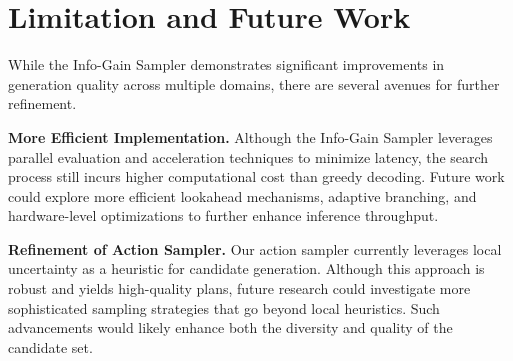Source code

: \vspace{-3mm}
\section{Limitation and Future Work}
\vspace{-1mm}
While the Info-Gain Sampler demonstrates significant improvements in generation quality across multiple domains, there are several avenues for further refinement.

\noindent\textbf{More Efficient Implementation.} Although the Info-Gain Sampler leverages parallel evaluation and acceleration techniques to minimize latency, the search process still incurs higher computational cost than greedy decoding. Future work could explore more efficient lookahead mechanisms, adaptive branching, and hardware-level optimizations to further enhance inference throughput.

\noindent\textbf{Refinement of Action Sampler.} Our action sampler currently leverages local uncertainty as a heuristic for candidate generation. Although this approach is robust and yields high-quality plans, future research could investigate more sophisticated sampling strategies that go beyond local heuristics. Such advancements would likely enhance both the diversity and quality of the candidate set.

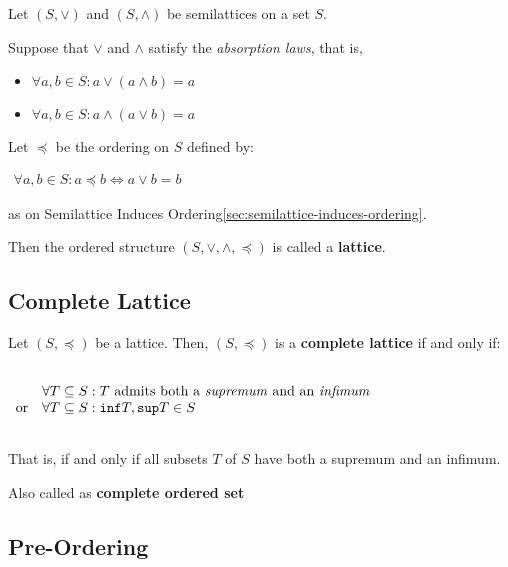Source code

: Let $(S, \vee)$ and $(S, \wedge)$ be semilattices on a set $S$.

Suppose that $\vee$ and $\wedge$ satisfy the \textit{absorption laws}, that is,

\begin{itemize}
\item $\forall a, b \in S: a \vee (a \wedge b) = a$
\item $\forall a, b \in S: a \wedge (a \vee b) = a$
\end{itemize}

Let $\preceq$ be the ordering on $S$ defined by:

\begin{math}
  \begin{array}{c}
    \forall a, b \in S: a \preceq b \iff a \vee b = b
  \end{array}
\end{math}

as on Semilattice Induces
Ordering\ref{sec:semilattice-induces-ordering}.

Then the ordered structure $(S, \vee, \wedge, \preceq)$ is called a
\textbf{lattice}.


\subsection{Complete Lattice}
\label{sec:complete-lattice}

Let $(S, \preceq)$ be a lattice. Then, $(S, \preceq)$ is a
\textbf{complete lattice} if and only if:

\begin{math}
  \begin{array}{ll}
    \\
    & \forall T \subseteq S: T \text{ admits both a \textit{supremum} and an \textit{infimum}} \\
    \text{or} & \forall T \subseteq S: \mathtt{inf}T, \mathtt{sup}T \in S \\
    \\
  \end{array}
\end{math}

That is, if and only if all subsets $T$ of $S$ have both a supremum
and an infimum.

Also called as \textbf{complete ordered set}


\subsection{Pre-Ordering}
\label{sec:pre-ordering}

☆ ☆ ☆ ☆

• Exercise aim:
Exactly as written, copy the entries above without their pictures.

• Solution to this problem:
Source code

: \vspace{-3mm}
\section{Limitation and Future Work}
\vspace{-1mm}
While the Info-Gain Sampler demonstrates significant improvements in generation quality across multiple domains, there are several avenues for further refinement.

\noindent\textbf{More Efficient Implementation.} Although the Info-Gain Sampler leverages parallel evaluation and acceleration techniques to minimize latency, the search process still incurs higher computational cost than greedy decoding. Future work could explore more efficient lookahead mechanisms, adaptive branching, and hardware-level optimizations to further enhance inference throughput.

\noindent\textbf{Refinement of Action Sampler.} Our action sampler currently leverages local uncertainty as a heuristic for candidate generation. Although this approach is robust and yields high-quality plans, future research could investigate more sophisticated sampling strategies that go beyond local heuristics. Such advancements would likely enhance both the diversity and quality of the candidate set.

Source code

: Let $(S, \vee)$ and $(S, \wedge)$ be semilattices on a set $S$.

Suppose that $\vee$ and $\wedge$ satisfy the \textit{absorption laws}, that is,

\begin{itemize}
\item $\forall a, b \in S: a \vee (a \wedge b) = a$
\item $\forall a, b \in S: a \wedge (a \vee b) = a$
\end{itemize}

Let $\preceq$ be the ordering on $S$ defined by:

\begin{math}
  \begin{array}{c}
    \forall a, b \in S: a \preceq b \iff a \vee b = b
  \end{array}
\end{math}

as on Semilattice Induces
Ordering\ref{sec:semilattice-induces-ordering}.

Then the ordered structure $(S, \vee, \wedge, \preceq)$ is called a
\textbf{lattice}.


\subsection{Complete Lattice}
\label{sec:complete-lattice}

Let $(S, \preceq)$ be a lattice. Then, $(S, \preceq)$ is a
\textbf{complete lattice} if and only if:

\begin{math}
  \begin{array}{ll}
    \\
    & \forall T \subseteq S: T \text{ admits both a \textit{supremum} and an \textit{infimum}} \\
    \text{or} & \forall T \subseteq S: \mathtt{inf}T, \mathtt{sup}T \in S \\
    \\
  \end{array}
\end{math}

That is, if and only if all subsets $T$ of $S$ have both a supremum
and an infimum.

Also called as \textbf{complete ordered set}


\subsection{Pre-Ordering}
\label{sec:pre-ordering}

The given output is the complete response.